Bir Yalnızlık Öyküsü

-KIŞ-

Cem Uludağ
Türkçe Yayın
8 min readDec 17, 2018

--

“Bavulunuzu açar mısınız?” dedi cüsseli güvenlik görevlisi kırık İngilizcesi ile. Öykü konveyörden zar zor indirdiği kırmızı bavuluna baktı şaşkın gözlerle. Ne olursa olsun, açmaması gerektiğini biliyordu. Nasıl zor kapatmıştı onu bir bilse! Diziyle bastırıp fermuarların iki yakasından çeke çeke. İple bağlamıştı bir de patlayıp ortalığa saçılmasın diye. Hem daha az önce makinenin içinde tüm çıplaklığıyla ifşa edilmemiş miydi? Neden deşmeye çalışıyorlardı hala? Duymazlıktan gelip adamın yanından geçmeye çalıştı ama orta yaşlı İtalyan ona dokunmadan kolunu beyaz bir bariyer gibi uzattı. “Bavulunuzun içinde ne var?”

“Üzgünüm acelem var,” diye üsteledi Öykü. “Şu anda gerçekten açamam.”

Olumsuz cevap almaya alışık olmayan güvenlik görevlisi duymamış gibi yaparak solundaki masayı işaret etti. Şüphelenmişti belli ki. Bir yandan da arkada konveyör başında biriken kuyrukta kemeri, çantası ve ayakkabıları ile savaşan kalabalığı kolaçan ediyordu.

Zaman kazanmak için konveyörün üstünde kalan iki beyaz plastik kutuyu daha aldı Öykü. Birinde uzun paltosu ve atkısı üst üste yumaklanmış, diğerinde de dizüstü bilgisayarı, şarj aleti, cep telefonu ve kulaklıkları bir teknoloji yumağı oluşturmuştu. Yardım almadan, tüm gücüyle sapından ve altından kavrayıp masanın üstüne yerleştirdi valizini. Tedirgindi. Boynundan bir damla ter yeşil kazağının içine süzüldü. Yanındaki adamın suçlayıcı bakışlarına karşın valizi açmamak için göz bebekleriyle direniyordu. Bunca yolu aşmış, buraya kadar gelmişken son anda teslim olamazdı.

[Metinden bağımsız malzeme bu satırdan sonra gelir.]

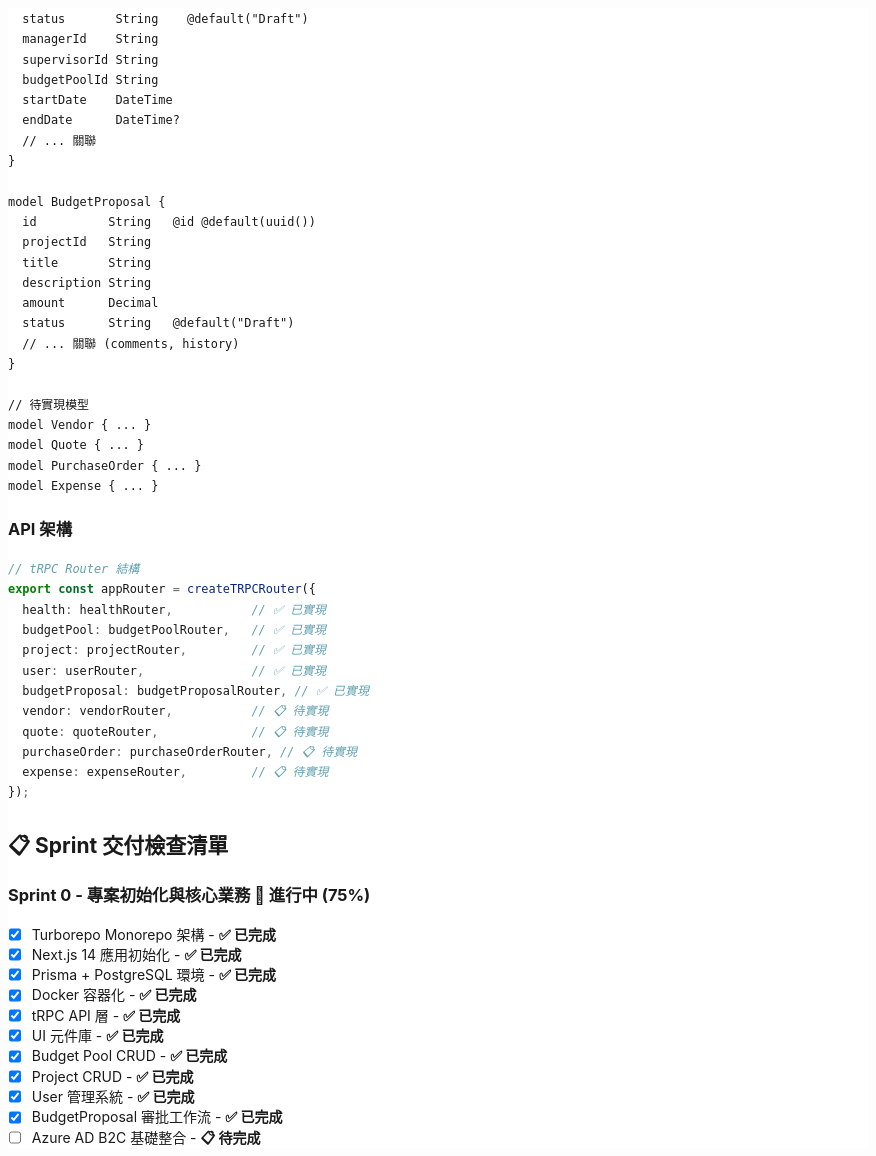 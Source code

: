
 ```prisma
  status       String    @default("Draft")
  managerId    String
  supervisorId String
  budgetPoolId String
  startDate    DateTime
  endDate      DateTime?
  // ... 關聯
}

model BudgetProposal {
  id          String   @id @default(uuid())
  projectId   String
  title       String
  description String
  amount      Decimal
  status      String   @default("Draft")
  // ... 關聯 (comments, history)
}

// 待實現模型
model Vendor { ... }
model Quote { ... }
model PurchaseOrder { ... }
model Expense { ... }
```

### API 架構
```typescript
// tRPC Router 結構
export const appRouter = createTRPCRouter({
  health: healthRouter,           // ✅ 已實現
  budgetPool: budgetPoolRouter,   // ✅ 已實現
  project: projectRouter,         // ✅ 已實現
  user: userRouter,               // ✅ 已實現
  budgetProposal: budgetProposalRouter, // ✅ 已實現
  vendor: vendorRouter,           // 📋 待實現
  quote: quoteRouter,             // 📋 待實現
  purchaseOrder: purchaseOrderRouter, // 📋 待實現
  expense: expenseRouter,         // 📋 待實現
});
```

## 📋 Sprint 交付檢查清單

### Sprint 0 - 專案初始化與核心業務 **🚧 進行中 (75%)**
- [x] Turborepo Monorepo 架構 - **✅ 已完成**
- [x] Next.js 14 應用初始化 - **✅ 已完成**
- [x] Prisma + PostgreSQL 環境 - **✅ 已完成**
- [x] Docker 容器化 - **✅ 已完成**
- [x] tRPC API 層 - **✅ 已完成**
- [x] UI 元件庫 - **✅ 已完成**
- [x] Budget Pool CRUD - **✅ 已完成**
- [x] Project CRUD - **✅ 已完成**
- [x] User 管理系統 - **✅ 已完成**
- [x] BudgetProposal 審批工作流 - **✅ 已完成**
- [ ] Azure AD B2C 基礎整合 - **📋 待完成**
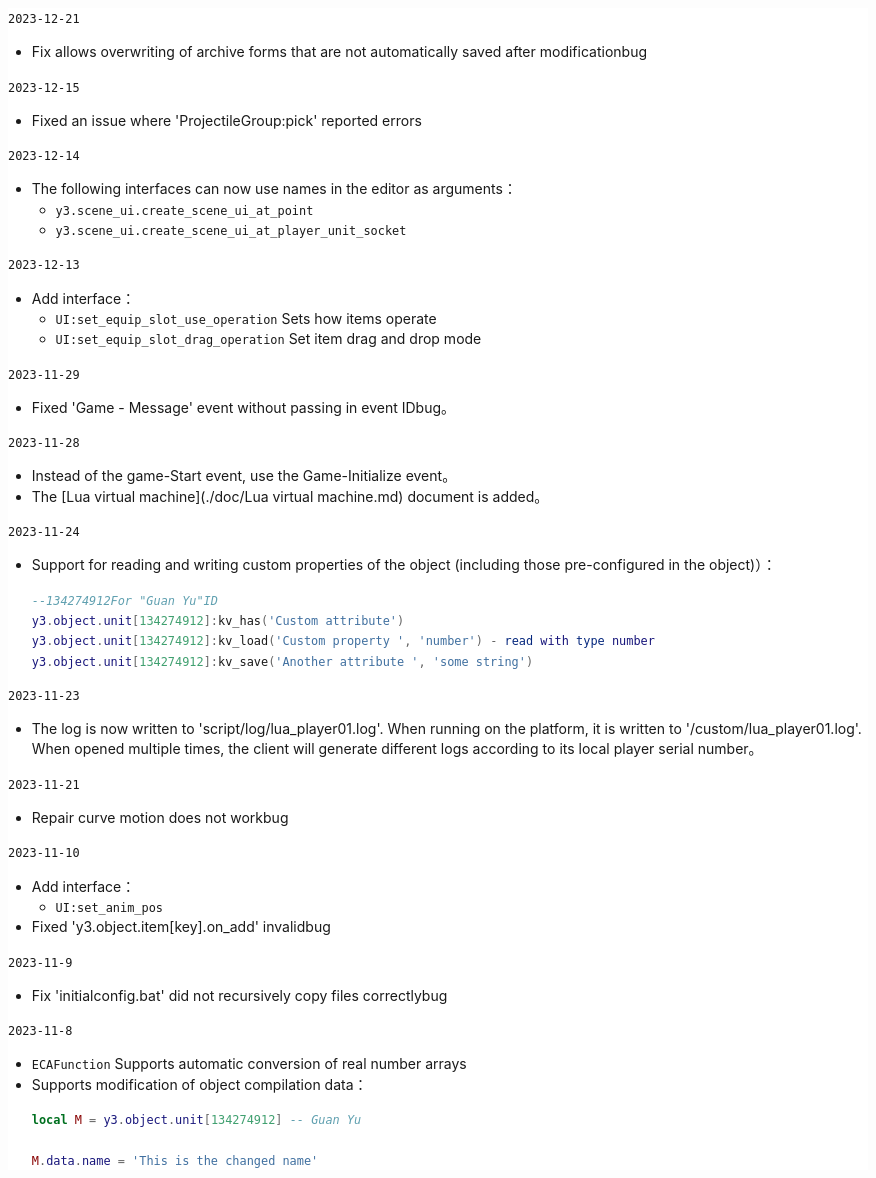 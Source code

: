 `2023-12-21`
+ Fix allows overwriting of archive forms that are not automatically saved after modificationbug

`2023-12-15`
+ Fixed an issue where 'ProjectileGroup:pick' reported errors

`2023-12-14`
+ The following interfaces can now use names in the editor as arguments：
  * `y3.scene_ui.create_scene_ui_at_point`
  * `y3.scene_ui.create_scene_ui_at_player_unit_socket`

`2023-12-13`
+ Add interface：
  * `UI:set_equip_slot_use_operation` Sets how items operate
  * `UI:set_equip_slot_drag_operation` Set item drag and drop mode

`2023-11-29`
+ Fixed 'Game - Message' event without passing in event IDbug。

`2023-11-28`
+ Instead of the game-Start event, use the Game-Initialize event。
+ The [Lua virtual machine](./doc/Lua virtual machine.md) document is added。

`2023-11-24`
+ Support for reading and writing custom properties of the object (including those pre-configured in the object)）：
  ```lua
  --134274912For "Guan Yu"ID
  y3.object.unit[134274912]:kv_has('Custom attribute')
  y3.object.unit[134274912]:kv_load('Custom property ', 'number') - read with type number
  y3.object.unit[134274912]:kv_save('Another attribute ', 'some string')
  ```

`2023-11-23`
+ The log is now written to 'script/log/lua_player01.log'. When running on the platform, it is written to '<MAP>/custom/lua_player01.log'. When opened multiple times, the client will generate different logs according to its local player serial number。

`2023-11-21`
+ Repair curve motion does not workbug

`2023-11-10`
+ Add interface：
  * `UI:set_anim_pos`
+ Fixed 'y3.object.item[key].on_add' invalidbug

`2023-11-9`
+ Fix 'initialconfig.bat' did not recursively copy files correctlybug

`2023-11-8`
+ `ECAFunction` Supports automatic conversion of real number arrays
+ Supports modification of object compilation data：
  ```lua
  local M = y3.object.unit[134274912] -- Guan Yu

  M.data.name = 'This is the changed name'
  ```

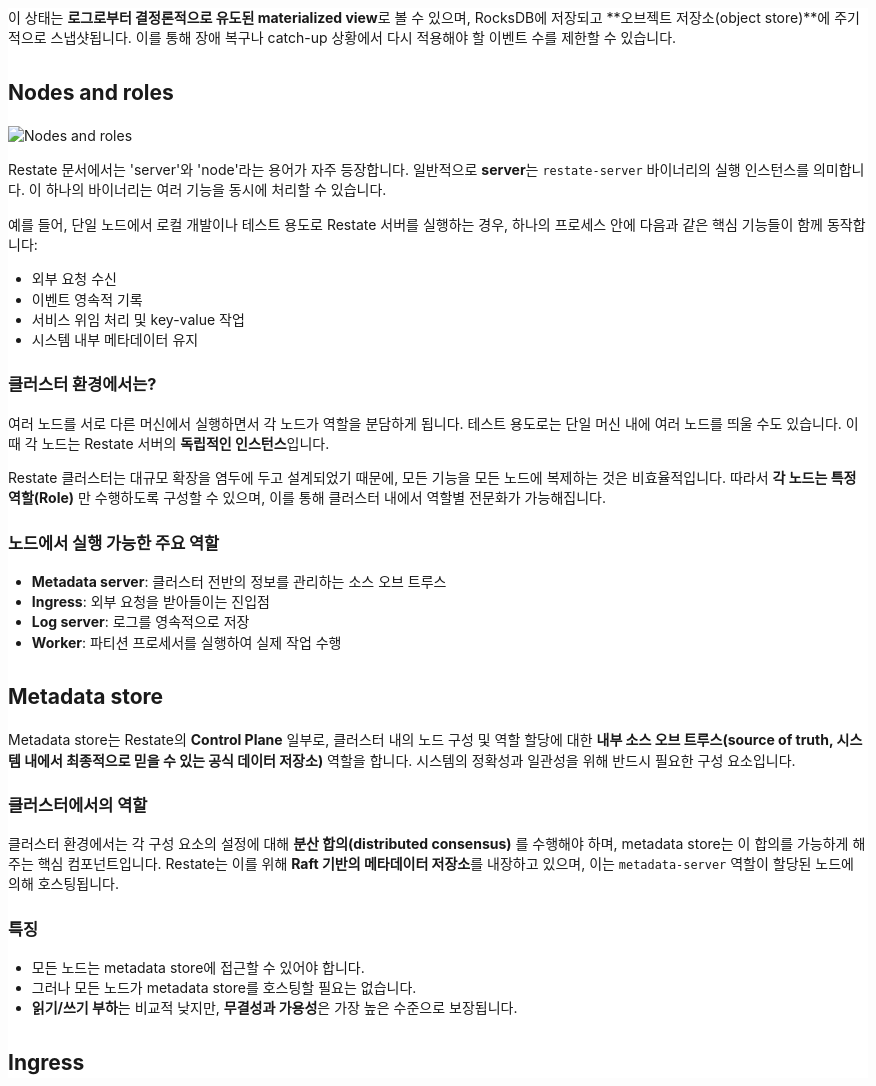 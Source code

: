 이 상태는 **로그로부터 결정론적으로 유도된 materialized view**로 볼 수 있으며, RocksDB에 저장되고 \*\*오브젝트 저장소(object store)\*\*에 주기적으로 스냅샷됩니다. 이를 통해 장애 복구나 catch-up 상황에서 다시 적용해야 할 이벤트 수를 제한할 수 있습니다.

## Nodes and roles

![Nodes and roles](https://docs.restate.dev/img/architecture/node_internal_architecture.png)

Restate 문서에서는 'server'와 'node'라는 용어가 자주 등장합니다. 일반적으로 **server**는 `restate-server` 바이너리의 실행 인스턴스를 의미합니다. 이 하나의 바이너리는 여러 기능을 동시에 처리할 수 있습니다.

예를 들어, 단일 노드에서 로컬 개발이나 테스트 용도로 Restate 서버를 실행하는 경우, 하나의 프로세스 안에 다음과 같은 핵심 기능들이 함께 동작합니다:

- 외부 요청 수신
- 이벤트 영속적 기록
- 서비스 위임 처리 및 key-value 작업
- 시스템 내부 메타데이터 유지

### 클러스터 환경에서는?

여러 노드를 서로 다른 머신에서 실행하면서 각 노드가 역할을 분담하게 됩니다. 테스트 용도로는 단일 머신 내에 여러 노드를 띄울 수도 있습니다. 이때 각 노드는 Restate 서버의 **독립적인 인스턴스**입니다.

Restate 클러스터는 대규모 확장을 염두에 두고 설계되었기 때문에, 모든 기능을 모든 노드에 복제하는 것은 비효율적입니다. 따라서 **각 노드는 특정 역할(Role)** 만 수행하도록 구성할 수 있으며, 이를 통해 클러스터 내에서 역할별 전문화가 가능해집니다.

### 노드에서 실행 가능한 주요 역할



- **Metadata server**: 클러스터 전반의 정보를 관리하는 소스 오브 트루스
- **Ingress**: 외부 요청을 받아들이는 진입점
- **Log server**: 로그를 영속적으로 저장
- **Worker**: 파티션 프로세서를 실행하여 실제 작업 수행

## Metadata store

Metadata store는 Restate의 **Control Plane** 일부로, 클러스터 내의 노드 구성 및 역할 할당에 대한 **내부 소스 오브 트루스(source of truth, 시스템 내에서 최종적으로 믿을 수 있는 공식 데이터 저장소)** 역할을 합니다. 시스템의 정확성과 일관성을 위해 반드시 필요한 구성 요소입니다.

### 클러스터에서의 역할

클러스터 환경에서는 각 구성 요소의 설정에 대해 **분산 합의(distributed consensus)** 를 수행해야 하며, metadata store는 이 합의를 가능하게 해주는 핵심 컴포넌트입니다. Restate는 이를 위해 **Raft 기반의 메타데이터 저장소**를 내장하고 있으며, 이는 `metadata-server` 역할이 할당된 노드에 의해 호스팅됩니다.

### 특징

- 모든 노드는 metadata store에 접근할 수 있어야 합니다.
- 그러나 모든 노드가 metadata store를 호스팅할 필요는 없습니다.
- **읽기/쓰기 부하**는 비교적 낮지만, **무결성과 가용성**은 가장 높은 수준으로 보장됩니다.

## Ingress
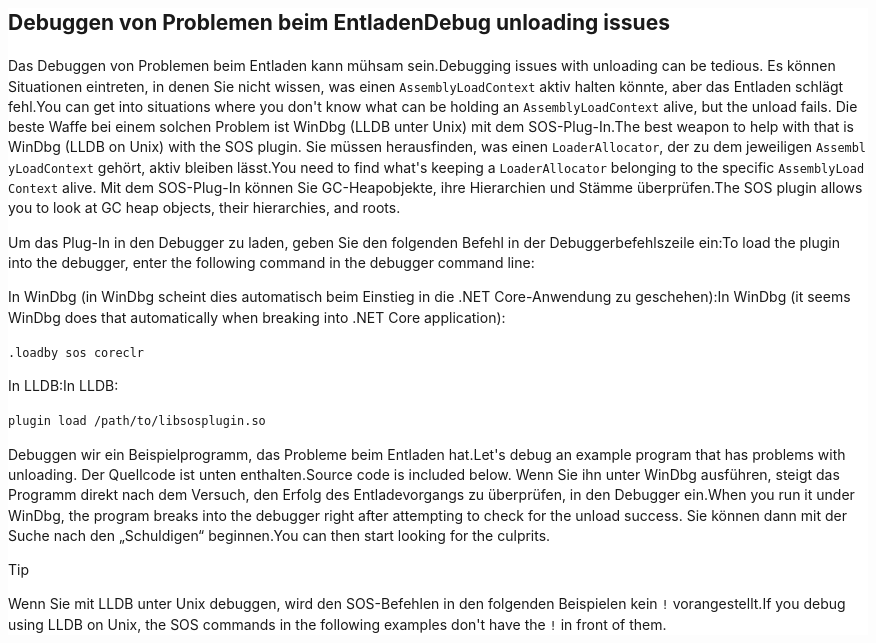 ## <a name="debug-unloading-issues"></a><span data-ttu-id="9b9e5-171">Debuggen von Problemen beim Entladen</span><span class="sxs-lookup"><span data-stu-id="9b9e5-171">Debug unloading issues</span></span>

<span data-ttu-id="9b9e5-172">Das Debuggen von Problemen beim Entladen kann mühsam sein.</span><span class="sxs-lookup"><span data-stu-id="9b9e5-172">Debugging issues with unloading can be tedious.</span></span> <span data-ttu-id="9b9e5-173">Es können Situationen eintreten, in denen Sie nicht wissen, was einen `AssemblyLoadContext` aktiv halten könnte, aber das Entladen schlägt fehl.</span><span class="sxs-lookup"><span data-stu-id="9b9e5-173">You can get into situations where you don't know what can be holding an `AssemblyLoadContext` alive, but the unload fails.</span></span> <span data-ttu-id="9b9e5-174">Die beste Waffe bei einem solchen Problem ist WinDbg (LLDB unter Unix) mit dem SOS-Plug-In.</span><span class="sxs-lookup"><span data-stu-id="9b9e5-174">The best weapon to help with that is WinDbg (LLDB on Unix) with the SOS plugin.</span></span> <span data-ttu-id="9b9e5-175">Sie müssen herausfinden, was einen `LoaderAllocator`, der zu dem jeweiligen `AssemblyLoadContext` gehört, aktiv bleiben lässt.</span><span class="sxs-lookup"><span data-stu-id="9b9e5-175">You need to find what's keeping a `LoaderAllocator` belonging to the specific `AssemblyLoadContext` alive.</span></span> <span data-ttu-id="9b9e5-176">Mit dem SOS-Plug-In können Sie GC-Heapobjekte, ihre Hierarchien und Stämme überprüfen.</span><span class="sxs-lookup"><span data-stu-id="9b9e5-176">The SOS plugin allows you to look at GC heap objects, their hierarchies, and roots.</span></span>

<span data-ttu-id="9b9e5-177">Um das Plug-In in den Debugger zu laden, geben Sie den folgenden Befehl in der Debuggerbefehlszeile ein:</span><span class="sxs-lookup"><span data-stu-id="9b9e5-177">To load the plugin into the debugger, enter the following command in the debugger command line:</span></span>

<span data-ttu-id="9b9e5-178">In WinDbg (in WinDbg scheint dies automatisch beim Einstieg in die .NET Core-Anwendung zu geschehen):</span><span class="sxs-lookup"><span data-stu-id="9b9e5-178">In WinDbg (it seems WinDbg does that automatically when breaking into .NET Core application):</span></span>

```console
.loadby sos coreclr
```

<span data-ttu-id="9b9e5-179">In LLDB:</span><span class="sxs-lookup"><span data-stu-id="9b9e5-179">In LLDB:</span></span>

```console
plugin load /path/to/libsosplugin.so
```

<span data-ttu-id="9b9e5-180">Debuggen wir ein Beispielprogramm, das Probleme beim Entladen hat.</span><span class="sxs-lookup"><span data-stu-id="9b9e5-180">Let's debug an example program that has problems with unloading.</span></span> <span data-ttu-id="9b9e5-181">Der Quellcode ist unten enthalten.</span><span class="sxs-lookup"><span data-stu-id="9b9e5-181">Source code is included below.</span></span> <span data-ttu-id="9b9e5-182">Wenn Sie ihn unter WinDbg ausführen, steigt das Programm direkt nach dem Versuch, den Erfolg des Entladevorgangs zu überprüfen, in den Debugger ein.</span><span class="sxs-lookup"><span data-stu-id="9b9e5-182">When you run it under WinDbg, the program breaks into the debugger right after attempting to check for the unload success.</span></span> <span data-ttu-id="9b9e5-183">Sie können dann mit der Suche nach den „Schuldigen“ beginnen.</span><span class="sxs-lookup"><span data-stu-id="9b9e5-183">You can then start looking for the culprits.</span></span>

> [!TIP]
> <span data-ttu-id="9b9e5-184">Wenn Sie mit LLDB unter Unix debuggen, wird den SOS-Befehlen in den folgenden Beispielen kein `!` vorangestellt.</span><span class="sxs-lookup"><span data-stu-id="9b9e5-184">If you debug using LLDB on Unix, the SOS commands in the following examples don't have the `!` in front of them.</span></span>
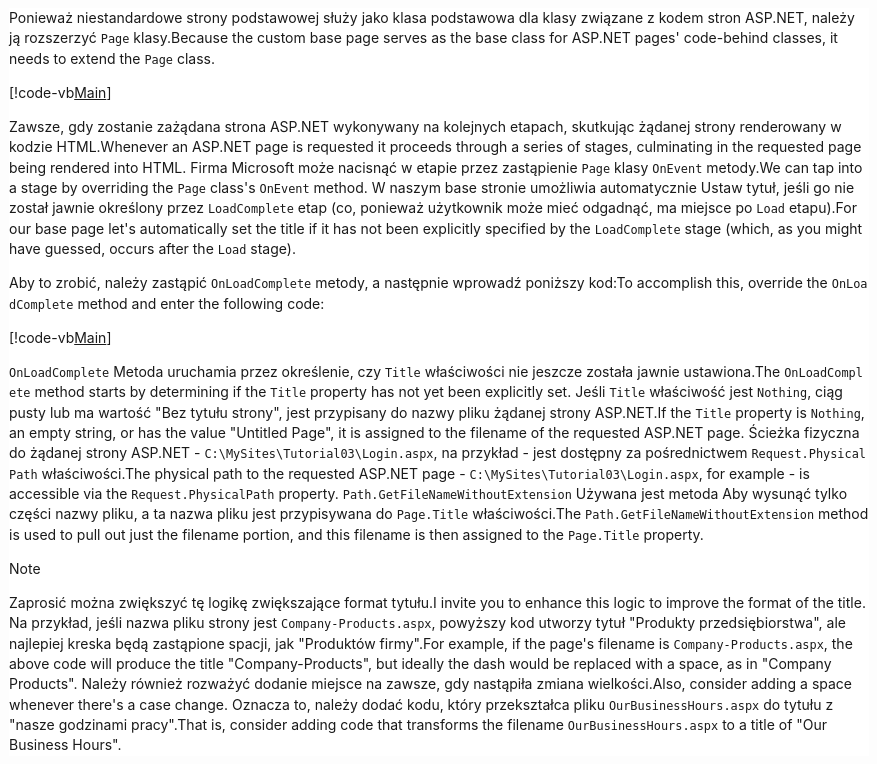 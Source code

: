 
<span data-ttu-id="14ead-208">Ponieważ niestandardowe strony podstawowej służy jako klasa podstawowa dla klasy związane z kodem stron ASP.NET, należy ją rozszerzyć `Page` klasy.</span><span class="sxs-lookup"><span data-stu-id="14ead-208">Because the custom base page serves as the base class for ASP.NET pages' code-behind classes, it needs to extend the `Page` class.</span></span>


[!code-vb[Main](specifying-the-title-meta-tags-and-other-html-headers-in-the-master-page-vb/samples/sample5.vb)]

<span data-ttu-id="14ead-209">Zawsze, gdy zostanie zażądana strona ASP.NET wykonywany na kolejnych etapach, skutkując żądanej strony renderowany w kodzie HTML.</span><span class="sxs-lookup"><span data-stu-id="14ead-209">Whenever an ASP.NET page is requested it proceeds through a series of stages, culminating in the requested page being rendered into HTML.</span></span> <span data-ttu-id="14ead-210">Firma Microsoft może nacisnąć w etapie przez zastąpienie `Page` klasy `OnEvent` metody.</span><span class="sxs-lookup"><span data-stu-id="14ead-210">We can tap into a stage by overriding the `Page` class's `OnEvent` method.</span></span> <span data-ttu-id="14ead-211">W naszym base stronie umożliwia automatycznie Ustaw tytuł, jeśli go nie został jawnie określony przez `LoadComplete` etap (co, ponieważ użytkownik może mieć odgadnąć, ma miejsce po `Load` etapu).</span><span class="sxs-lookup"><span data-stu-id="14ead-211">For our base page let's automatically set the title if it has not been explicitly specified by the `LoadComplete` stage (which, as you might have guessed, occurs after the `Load` stage).</span></span>

<span data-ttu-id="14ead-212">Aby to zrobić, należy zastąpić `OnLoadComplete` metody, a następnie wprowadź poniższy kod:</span><span class="sxs-lookup"><span data-stu-id="14ead-212">To accomplish this, override the `OnLoadComplete` method and enter the following code:</span></span>


[!code-vb[Main](specifying-the-title-meta-tags-and-other-html-headers-in-the-master-page-vb/samples/sample6.vb)]

<span data-ttu-id="14ead-213">`OnLoadComplete` Metoda uruchamia przez określenie, czy `Title` właściwości nie jeszcze została jawnie ustawiona.</span><span class="sxs-lookup"><span data-stu-id="14ead-213">The `OnLoadComplete` method starts by determining if the `Title` property has not yet been explicitly set.</span></span> <span data-ttu-id="14ead-214">Jeśli `Title` właściwość jest `Nothing`, ciąg pusty lub ma wartość "Bez tytułu strony", jest przypisany do nazwy pliku żądanej strony ASP.NET.</span><span class="sxs-lookup"><span data-stu-id="14ead-214">If the `Title` property is `Nothing`, an empty string, or has the value "Untitled Page", it is assigned to the filename of the requested ASP.NET page.</span></span> <span data-ttu-id="14ead-215">Ścieżka fizyczna do żądanej strony ASP.NET - `C:\MySites\Tutorial03\Login.aspx`, na przykład - jest dostępny za pośrednictwem `Request.PhysicalPath` właściwości.</span><span class="sxs-lookup"><span data-stu-id="14ead-215">The physical path to the requested ASP.NET page - `C:\MySites\Tutorial03\Login.aspx`, for example - is accessible via the `Request.PhysicalPath` property.</span></span> <span data-ttu-id="14ead-216">`Path.GetFileNameWithoutExtension` Używana jest metoda Aby wysunąć tylko części nazwy pliku, a ta nazwa pliku jest przypisywana do `Page.Title` właściwości.</span><span class="sxs-lookup"><span data-stu-id="14ead-216">The `Path.GetFileNameWithoutExtension` method is used to pull out just the filename portion, and this filename is then assigned to the `Page.Title` property.</span></span>

> [!NOTE]
> <span data-ttu-id="14ead-217">Zaprosić można zwiększyć tę logikę zwiększające format tytułu.</span><span class="sxs-lookup"><span data-stu-id="14ead-217">I invite you to enhance this logic to improve the format of the title.</span></span> <span data-ttu-id="14ead-218">Na przykład, jeśli nazwa pliku strony jest `Company-Products.aspx`, powyższy kod utworzy tytuł "Produkty przedsiębiorstwa", ale najlepiej kreska będą zastąpione spacji, jak "Produktów firmy".</span><span class="sxs-lookup"><span data-stu-id="14ead-218">For example, if the page's filename is `Company-Products.aspx`, the above code will produce the title "Company-Products", but ideally the dash would be replaced with a space, as in "Company Products".</span></span> <span data-ttu-id="14ead-219">Należy również rozważyć dodanie miejsce na zawsze, gdy nastąpiła zmiana wielkości.</span><span class="sxs-lookup"><span data-stu-id="14ead-219">Also, consider adding a space whenever there's a case change.</span></span> <span data-ttu-id="14ead-220">Oznacza to, należy dodać kodu, który przekształca pliku `OurBusinessHours.aspx` do tytułu z "nasze godzinami pracy".</span><span class="sxs-lookup"><span data-stu-id="14ead-220">That is, consider adding code that transforms the filename `OurBusinessHours.aspx` to a title of "Our Business Hours".</span></span>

Şimdi düşününce, her şey bir anda oluvermiş, birkaç ay süren planlama dönemi seri sorularla hayata geçmişti. Özgeçmişi hazır mıydı? Toefl sonucu yeterli miydi? Okulunu seçerken staj imkanı da sağlayıp sağlamadığına bakmış mıydı? İki adet referans mektubu tamam da, bir de niyet mektubu olmalıydı ki derdini iyice anlatabilsin. Gerçi kimseye anlatamamıştı ya niyetini doğru düzgün. En çok da onunla evlenmek isteyen iki yıllık sevgilisi şaşırmıştı bu duruma. “Master yaptıktan sonra dönersin,” demişti de o zaman anlamıştı Öykü kendini asla anlatamayacağını bu adama. Bir anda tüm ilişkisini kesmişti erkek arkadaşı. Hiç sarılarak yatmamış, aynı kanepede saatlerce dizi izlememiş, hiç sevişmemiş gibi yabancılaşmış, bir kenara atmıştı her şeyi. Bunlardan sıkılmıştı işte Öykü, bu şehrin değişmeyen gerçeklerinden. Ya hep ya hiçlerinden. Daha fazla kavga etmek istemiyordu bu topraklarla. Tutkularını gün yüzüne çıkarmasına engel olmayacak bir kenteydi özlemi.

Fermuar sıkışmış gibi yaptı önce. Sakarlık yapıp sırt çantasını düşürdü kayışı tutan elinden. Ofladı, pufladı. Bana mısın demiyordu adam. İlla görecekti içini. Sanırsınız Roma Emniyet Müdürü! “Ne olabilir ki bavulun içinde?” dedi sitemle. “Küçük bir çanta koydum ilk. Diş macunu, diş fırçası, yüz temizleme losyonu, ıslak mendil, şampuan, krem, ped var içinde. Sıvı olanlar yüz mililitre altında tabi. İkinci bir çanta da makyaj ve bakım malzemeleri için. Nemlendirici sprey, krem, aydınlatıcı, dudak nemlendirici, göz altı kapatıcı, fondöten, sünger, far paleti, göz kalemi, kirpik kıvırıcı, maskara, fırça, allık, pamuk ve tabi ki ruj. Üçüncü çantada da birkaç takı var işte, hepsi o. Ona pek çanta da denemez ya. İç çamaşırlarımla kapladım zemini. Tişört, şort, etek, kazak ve pantolonları dürüm yaparak istifledim sonra üstüne güzelce. Daha az yer kaplar böyle, aklınızda olsun. Kalan yerleri doldurdum sonra. Yağmurluk, eşofman, yoga taytı, çorap, terlik, ayakkabı gibi gibi…”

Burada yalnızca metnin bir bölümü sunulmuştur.